The meter’s always running in the death cab

Who really benefits from the prolongation of a dying person’s life?

Photo/illustration by Tina Flynn

Jaime O’Neill is a semi-retired Butte College English teacher and frequent contributor to the CN&R and other publications. He lives in Paradise.

A friend and former colleague of mine is very sick. Several months ago, he suffered a massive stroke caused by the explosion of a blood vessel in his brain. He was first taken to a local hospital in Plumas County, then helicoptered to Reno, and then, when the facilities there weren’t adequate to the needs of his condition, flown to San Francisco, where he has been ever since.

He came out of his coma after a few days in intensive care, but he has battled infections and a roller coaster of ups and downs. He spent three months in a Bay Area ICU before being placed in a nursing home, and his prognosis is not very good.

He is 68 years old, a retired English teacher and community college administrator, and the thing I can’t make sense of is the cost/value/benefit ratio of the care he’s been given. In the last couple of months, more money has been spent on my friend than he earned over the course of his entire lifetime. All the money for food, cars, gasoline, property taxes, shoes, haircuts, and mortgage payments earned over the period of a life’s work doesn’t equal the millions spent to keep him alive since he suffered that lightning bolt to his brain. All the money he spent raising his daughters, all the money he earned by grading 10,000 or more student papers and delivering hundreds of lectures, does not equal the money that has come his way through the medical system over the past few months, when he is incapacitated, when his prognosis is poor.

Should he make even the most optimistic recovery one could hope for, his quality of life will still be seriously compromised. His life will have been extended, but to what benefit, and at what cost?

The whole business (and there’s surely a business element to this scenario) has me deeply puzzled. Obviously, to my friend’s wife and family, no amount of money spent is too much money if there is even the slightest chance he may recover. And I, too, at a greater emotional distance than his relatives, wish for that recovery, and would relish the prospect of having him once more at my table, sharing stories and music and memories of times gone by.

But there’s something about all of this that makes no sense. For all intents and purposes, my friend is gone. The man I knew, and the man he saw himself to be, will not be joining that convivial table conversation. Not now. Not ever. So much of what is being spent on him now is really an investment in denial and false hope.

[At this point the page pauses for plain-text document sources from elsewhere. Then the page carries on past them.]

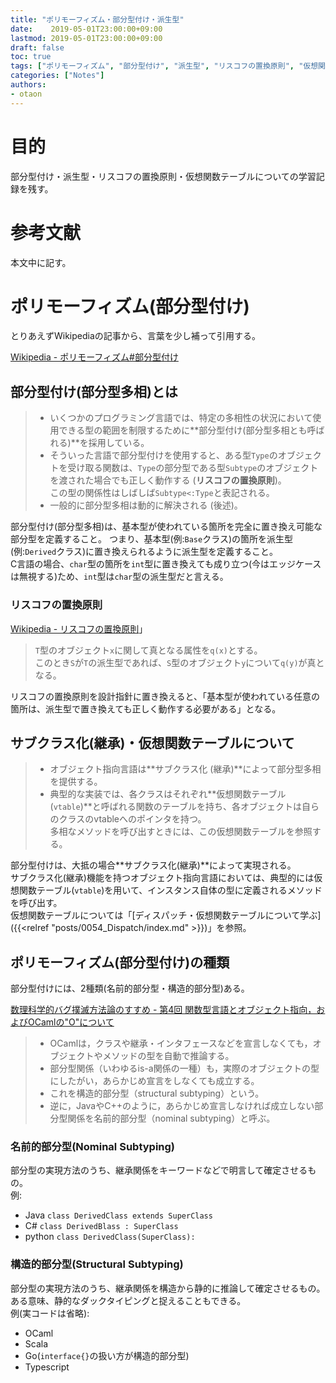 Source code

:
 ```yaml
---
title: "ポリモーフィズム・部分型付け・派生型"
date:    2019-05-01T23:00:00+09:00
lastmod: 2019-05-01T23:00:00+09:00
draft: false
toc: true
tags: ["ポリモーフィズム", "部分型付け", "派生型", "リスコフの置換原則", "仮想関数テーブル"]
categories: ["Notes"]
authors:
- otaon
---
```


# 目的
部分型付け・派生型・リスコフの置換原則・仮想関数テーブルについての学習記録を残す。

# 参考文献
本文中に記す。

# ポリモーフィズム(部分型付け)
とりあえずWikipediaの記事から、言葉を少し補って引用する。

[Wikipedia - ポリモーフィズム#部分型付け](https://ja.wikipedia.org/wiki/%E3%83%9D%E3%83%AA%E3%83%A2%E3%83%BC%E3%83%95%E3%82%A3%E3%82%BA%E3%83%A0#%E9%83%A8%E5%88%86%E5%9E%8B%E4%BB%98%E3%81%91)

## 部分型付け(部分型多相)とは

> - いくつかのプログラミング言語では、特定の多相性の状況において使用できる型の範囲を制限するために**部分型付け(部分型多相とも呼ばれる)**を採用している。
> - そういった言語で部分型付けを使用すると、ある型`Type`のオブジェクトを受け取る関数は、`Type`の部分型である型`Subtype`のオブジェクトを渡された場合でも正しく動作する (**リスコフの置換原則**)。  
> この型の関係性はしばしば`Subtype<:Type`と表記される。
> - 一般的に部分型多相は動的に解決される (後述)。

部分型付け(部分型多相)は、基本型が使われている箇所を完全に置き換え可能な部分型を定義すること。
つまり、基本型(例:`Base`クラス)の箇所を派生型(例:`Derived`クラス)に置き換えられるように派生型を定義すること。  
C言語の場合、`char`型の箇所を`int`型に置き換えても成り立つ(今はエッジケースは無視する)ため、`int`型は`char`型の派生型だと言える。

### リスコフの置換原則
[Wikipedia - リスコフの置換原則](https://ja.wikipedia.org/wiki/%E3%83%AA%E3%82%B9%E3%82%B3%E3%83%95%E3%81%AE%E7%BD%AE%E6%8F%9B%E5%8E%9F%E5%89%87)」

> `T`型のオブジェクト`x`に関して真となる属性を`q(x)`とする。  
> このとき`S`が`T`の派生型であれば、`S`型のオブジェクト`y`について`q(y)`が真となる。

リスコフの置換原則を設計指針に置き換えると、「基本型が使われている任意の箇所は、派生型で置き換えても正しく動作する必要がある」となる。

## サブクラス化(継承)・仮想関数テーブルについて

> - オブジェクト指向言語は**サブクラス化 (継承)**によって部分型多相を提供する。  
> - 典型的な実装では、各クラスはそれぞれ**仮想関数テーブル(`vtable`)**と呼ばれる関数のテーブルを持ち、各オブジェクトは自らのクラスのvtableへのポインタを持つ。  
> 多相なメソッドを呼び出すときには、この仮想関数テーブルを参照する。

部分型付けは、大抵の場合**サブクラス化(継承)**によって実現される。  
サブクラス化(継承)機能を持つオブジェクト指向言語においては、典型的には仮想関数テーブル(`vtable`)を用いて、インスタンス自体の型に定義されるメソッドを呼び出す。  
仮想関数テーブルについては「[ディスパッチ・仮想関数テーブルについて学ぶ]({{<relref "posts/0054_Dispatch/index.md" >}})」を参照。

## ポリモーフィズム(部分型付け)の種類
部分型付けには、2種類(名前的部分型・構造的部分型)ある。

[数理科学的バグ撲滅方法論のすすめ - 第4回 関数型言語とオブジェクト指向，およびOCamlの"O"について](https://tech.nikkeibp.co.jp/it/article/COLUMN/20061107/252787/)

> - OCamlは，クラスや継承・インタフェースなどを宣言しなくても，オブジェクトやメソッドの型を自動で推論する。  
> - 部分型関係（いわゆるis-a関係の一種）も，実際のオブジェクトの型にしたがい，あらかじめ宣言をしなくても成立する。  
> - これを構造的部分型（structural subtyping）という。  
> - 逆に，JavaやC++のように，あらかじめ宣言しなければ成立しない部分型関係を名前的部分型（nominal subtyping）と呼ぶ。

### 名前的部分型(Nominal Subtyping)
部分型の実現方法のうち、継承関係をキーワードなどで明言して確定させるもの。  
例:  

- Java `class DerivedClass extends SuperClass`  
- C# `class DerivedBlass : SuperClass`  
- python `class DerivedClass(SuperClass):`

### 構造的部分型(Structural Subtyping)
部分型の実現方法のうち、継承関係を構造から静的に推論して確定させるもの。  
ある意味、静的なダックタイピングと捉えることもできる。  
例(実コードは省略):  

- OCaml  
- Scala  
- Go(`interface{}`の扱い方が構造的部分型)  
- Typescript
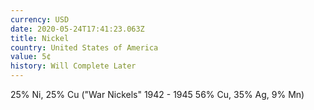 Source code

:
 ```yaml
---
currency: USD
date: 2020-05-24T17:41:23.063Z
title: Nickel
country: United States of America
value: 5¢
history: Will Complete Later
---
```

25% Ni, 25% Cu ("War Nickels" 1942 - 1945 56% Cu, 35% Ag, 9% Mn) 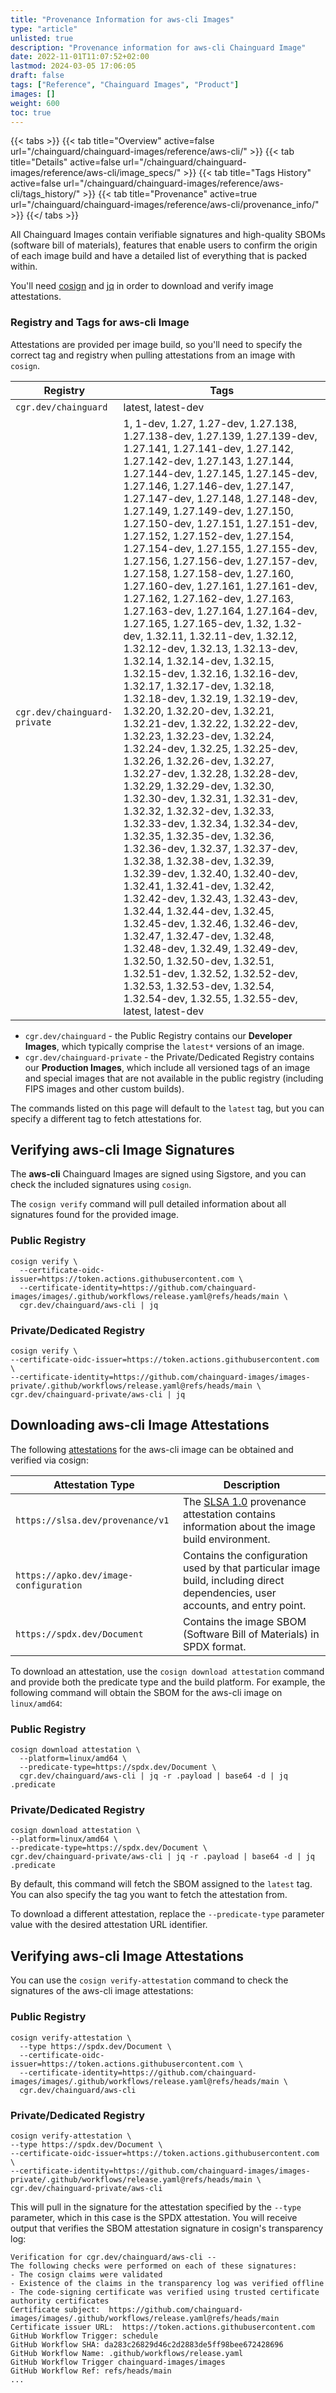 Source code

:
 ```yaml
---
title: "Provenance Information for aws-cli Images"
type: "article"
unlisted: true
description: "Provenance information for aws-cli Chainguard Image"
date: 2022-11-01T11:07:52+02:00
lastmod: 2024-03-05 17:06:05
draft: false
tags: ["Reference", "Chainguard Images", "Product"]
images: []
weight: 600
toc: true
---
```


{{< tabs >}}
{{< tab title="Overview" active=false url="/chainguard/chainguard-images/reference/aws-cli/" >}}
{{< tab title="Details" active=false url="/chainguard/chainguard-images/reference/aws-cli/image_specs/" >}}
{{< tab title="Tags History" active=false url="/chainguard/chainguard-images/reference/aws-cli/tags_history/" >}}
{{< tab title="Provenance" active=true url="/chainguard/chainguard-images/reference/aws-cli/provenance_info/" >}}
{{</ tabs >}}

All Chainguard Images contain verifiable signatures and high-quality SBOMs (software bill of materials), features that enable users to confirm the origin of each image build and have a detailed list of everything that is packed within.

You'll need [cosign](https://docs.sigstore.dev/cosign/overview/) and [jq](https://stedolan.github.io/jq/) in order to download and verify image attestations.

### Registry and Tags for aws-cli Image
Attestations are provided per image build, so you'll need to specify the correct tag and registry when pulling attestations from an image with `cosign`.

| Registry                     | Tags                                                                                                                                                                                                                                                                                                                                                                                                                                                                                                                                                                                                                                                                                                                                                                                                                                                                                                                                                                                                                                                                                                                                                                                                                                                                                                                                                                                                                                                                                                                                                                                                                                                                                       |
|------------------------------|--------------------------------------------------------------------------------------------------------------------------------------------------------------------------------------------------------------------------------------------------------------------------------------------------------------------------------------------------------------------------------------------------------------------------------------------------------------------------------------------------------------------------------------------------------------------------------------------------------------------------------------------------------------------------------------------------------------------------------------------------------------------------------------------------------------------------------------------------------------------------------------------------------------------------------------------------------------------------------------------------------------------------------------------------------------------------------------------------------------------------------------------------------------------------------------------------------------------------------------------------------------------------------------------------------------------------------------------------------------------------------------------------------------------------------------------------------------------------------------------------------------------------------------------------------------------------------------------------------------------------------------------------------------------------------------------|
| `cgr.dev/chainguard`         | latest, latest-dev                                                                                                                                                                                                                                                                                                                                                                                                                                                                                                                                                                                                                                                                                                                                                                                                                                                                                                                                                                                                                                                                                                                                                                                                                                                                                                                                                                                                                                                                                                                                                                                                                                                                         |
| `cgr.dev/chainguard-private` | 1, 1-dev, 1.27, 1.27-dev, 1.27.138, 1.27.138-dev, 1.27.139, 1.27.139-dev, 1.27.141, 1.27.141-dev, 1.27.142, 1.27.142-dev, 1.27.143, 1.27.144, 1.27.144-dev, 1.27.145, 1.27.145-dev, 1.27.146, 1.27.146-dev, 1.27.147, 1.27.147-dev, 1.27.148, 1.27.148-dev, 1.27.149, 1.27.149-dev, 1.27.150, 1.27.150-dev, 1.27.151, 1.27.151-dev, 1.27.152, 1.27.152-dev, 1.27.154, 1.27.154-dev, 1.27.155, 1.27.155-dev, 1.27.156, 1.27.156-dev, 1.27.157-dev, 1.27.158, 1.27.158-dev, 1.27.160, 1.27.160-dev, 1.27.161, 1.27.161-dev, 1.27.162, 1.27.162-dev, 1.27.163, 1.27.163-dev, 1.27.164, 1.27.164-dev, 1.27.165, 1.27.165-dev, 1.32, 1.32-dev, 1.32.11, 1.32.11-dev, 1.32.12, 1.32.12-dev, 1.32.13, 1.32.13-dev, 1.32.14, 1.32.14-dev, 1.32.15, 1.32.15-dev, 1.32.16, 1.32.16-dev, 1.32.17, 1.32.17-dev, 1.32.18, 1.32.18-dev, 1.32.19, 1.32.19-dev, 1.32.20, 1.32.20-dev, 1.32.21, 1.32.21-dev, 1.32.22, 1.32.22-dev, 1.32.23, 1.32.23-dev, 1.32.24, 1.32.24-dev, 1.32.25, 1.32.25-dev, 1.32.26, 1.32.26-dev, 1.32.27, 1.32.27-dev, 1.32.28, 1.32.28-dev, 1.32.29, 1.32.29-dev, 1.32.30, 1.32.30-dev, 1.32.31, 1.32.31-dev, 1.32.32, 1.32.32-dev, 1.32.33, 1.32.33-dev, 1.32.34, 1.32.34-dev, 1.32.35, 1.32.35-dev, 1.32.36, 1.32.36-dev, 1.32.37, 1.32.37-dev, 1.32.38, 1.32.38-dev, 1.32.39, 1.32.39-dev, 1.32.40, 1.32.40-dev, 1.32.41, 1.32.41-dev, 1.32.42, 1.32.42-dev, 1.32.43, 1.32.43-dev, 1.32.44, 1.32.44-dev, 1.32.45, 1.32.45-dev, 1.32.46, 1.32.46-dev, 1.32.47, 1.32.47-dev, 1.32.48, 1.32.48-dev, 1.32.49, 1.32.49-dev, 1.32.50, 1.32.50-dev, 1.32.51, 1.32.51-dev, 1.32.52, 1.32.52-dev, 1.32.53, 1.32.53-dev, 1.32.54, 1.32.54-dev, 1.32.55, 1.32.55-dev, latest, latest-dev |


- `cgr.dev/chainguard` - the Public Registry contains our **Developer Images**, which typically comprise the `latest*` versions of an image.
- `cgr.dev/chainguard-private` - the Private/Dedicated Registry contains our **Production Images**, which include all versioned tags of an image and special images that are not available in the public registry (including FIPS images and other custom builds).

The commands listed on this page will default to the `latest` tag, but you can specify a different tag to fetch attestations for.

## Verifying aws-cli Image Signatures
The **aws-cli** Chainguard Images are signed using Sigstore, and you can check the included signatures using `cosign`.

The `cosign verify` command will pull detailed information about all signatures found for the provided image.

### Public Registry

```shell
cosign verify \
  --certificate-oidc-issuer=https://token.actions.githubusercontent.com \
  --certificate-identity=https://github.com/chainguard-images/images/.github/workflows/release.yaml@refs/heads/main \
  cgr.dev/chainguard/aws-cli | jq
```

### Private/Dedicated Registry

```shell
cosign verify \
--certificate-oidc-issuer=https://token.actions.githubusercontent.com \
--certificate-identity=https://github.com/chainguard-images/images-private/.github/workflows/release.yaml@refs/heads/main \
cgr.dev/chainguard-private/aws-cli | jq
```

## Downloading aws-cli Image Attestations

The following [attestations](https://slsa.dev/attestation-model) for the aws-cli image can be obtained and verified via cosign:

| Attestation Type | Description |
|----------------|-------------|
| `https://slsa.dev/provenance/v1` | The [SLSA 1.0](https://slsa.dev/spec/v1.0/provenance) provenance attestation contains information about the image build environment. |
| `https://apko.dev/image-configuration` | Contains the configuration used by that particular image build, including direct dependencies, user accounts, and entry point. |
| `https://spdx.dev/Document` | Contains the image SBOM (Software Bill of Materials) in SPDX format. |


To download an attestation, use the `cosign download attestation` command and provide both the predicate type and the build platform. For example, the following command will obtain the SBOM for the aws-cli image on `linux/amd64`:

### Public Registry

```shell
cosign download attestation \
  --platform=linux/amd64 \
  --predicate-type=https://spdx.dev/Document \
  cgr.dev/chainguard/aws-cli | jq -r .payload | base64 -d | jq .predicate
```

### Private/Dedicated Registry

```shell
cosign download attestation \
--platform=linux/amd64 \
--predicate-type=https://spdx.dev/Document \
cgr.dev/chainguard-private/aws-cli | jq -r .payload | base64 -d | jq .predicate
```

By default, this command will fetch the SBOM assigned to the `latest` tag. You can also specify the tag you want to fetch the attestation from.

To download a different attestation, replace the `--predicate-type` parameter value with the desired attestation URL identifier.

## Verifying aws-cli Image Attestations
You can use the `cosign verify-attestation` command to check the signatures of the aws-cli image attestations:

### Public Registry

```shell
cosign verify-attestation \
  --type https://spdx.dev/Document \
  --certificate-oidc-issuer=https://token.actions.githubusercontent.com \
  --certificate-identity=https://github.com/chainguard-images/images/.github/workflows/release.yaml@refs/heads/main \
  cgr.dev/chainguard/aws-cli
```

### Private/Dedicated Registry

```shell
cosign verify-attestation \
--type https://spdx.dev/Document \
--certificate-oidc-issuer=https://token.actions.githubusercontent.com \
--certificate-identity=https://github.com/chainguard-images/images-private/.github/workflows/release.yaml@refs/heads/main \
cgr.dev/chainguard-private/aws-cli
```

This will pull in the signature for the attestation specified by the `--type` parameter, which in this case is the SPDX attestation. You will receive output that verifies the SBOM attestation signature in cosign's transparency log:

```
Verification for cgr.dev/chainguard/aws-cli --
The following checks were performed on each of these signatures:
- The cosign claims were validated
- Existence of the claims in the transparency log was verified offline
- The code-signing certificate was verified using trusted certificate authority certificates
Certificate subject:  https://github.com/chainguard-images/images/.github/workflows/release.yaml@refs/heads/main
Certificate issuer URL:  https://token.actions.githubusercontent.com
GitHub Workflow Trigger: schedule
GitHub Workflow SHA: da283c26829d46c2d2883de5ff98bee672428696
GitHub Workflow Name: .github/workflows/release.yaml
GitHub Workflow Trigger chainguard-images/images
GitHub Workflow Ref: refs/heads/main
...
```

Nearly 10 years ago, I experienced a similar scenario when my father suffered a stroke and sank into a coma from which he never emerged, though he was kept in a kind of vegetative state for some six months, most of it at a Veterans Administration hospital.

There the doctors supported their rather lavish lifestyles by making daily visits, poking their heads into his room, checking off a box to show they’d been there, then going on to do the same thing with a cadre of other doomed and hopeless old vets whose lives had been reduced to providing a flow of charges to the VA, all of which were extremely (and obscenely) profitable to a legion of pharmaceutical firms and for-profit care providers. Every time those doctors checked that box on my dad’s chart, a bill was sent and a rather sizeable check was issued to a doctor who did almost precisely nothing.

My dad was being harvested by the system, his helplessness exploited in ways that benefited him not at all, but benefited the vultures who offered their tender mercies at very high prices.

During a visit to his bedside, I finally cornered one of those doctors for an assessment of what was going on as Dad fought off one infection after another, all while in a fugue state that left everyone who loved him speculating as to where he was, what he understood, and how much of him was left. Was there any prospect of getting my dad back, I wondered, and if not, why did the doctors continue to treat the series of respiratory infections that had plagued him since the stroke?

At this point the doctor said, “We’re just putting out fires.”

“But why?” I asked.

“Well,” he said, “no one’s told us not to.”

And so my old man, who risked his life for his country in World War II, and who worked hard in a series of dead-end jobs, and who raised his kids and never asked for nor received a dime he hadn’t earned, was, in his last powerless days, repaid for his service to his country and his years as a taxpayer by a gusher of cash that did not benefit him in the slightest, that prolonged his family’s anxieties and miseries, and that enriched lots of people who lived lives my dad could never have even imagined—beachfront property, cruises and luxury golf resorts, all paid for by vets who earned those medicos such largesse simply by growing old, getting sick, and becoming utterly powerless to stop such exploitation.

I know it’s not simple. We have developed the knowledge and the technology that allow us to keep people alive, often pointlessly. Even when doctors are not influenced by the money that comes to them through ministrations to the hopeless, they are sometimes driven by egos that make them reluctant to admit the limits of their powers.

Most of the past year has been spent in a national bout of wrangling over rather niggling changes in our health-care system. What has been absent from that debate is a serious attempt to reckon with the moral, pragmatic, and existential issues that attend late-life illness. When we say our present system is riddled with waste, it cannot be denied that much of the waste occurs on overpriced services and procedures performed on people who benefit very little from those expenditures.

After all, who wants to say what may need to be said at such a critical moment?

And so the meters keep running in cash cabs that aren’t going anywhere at all.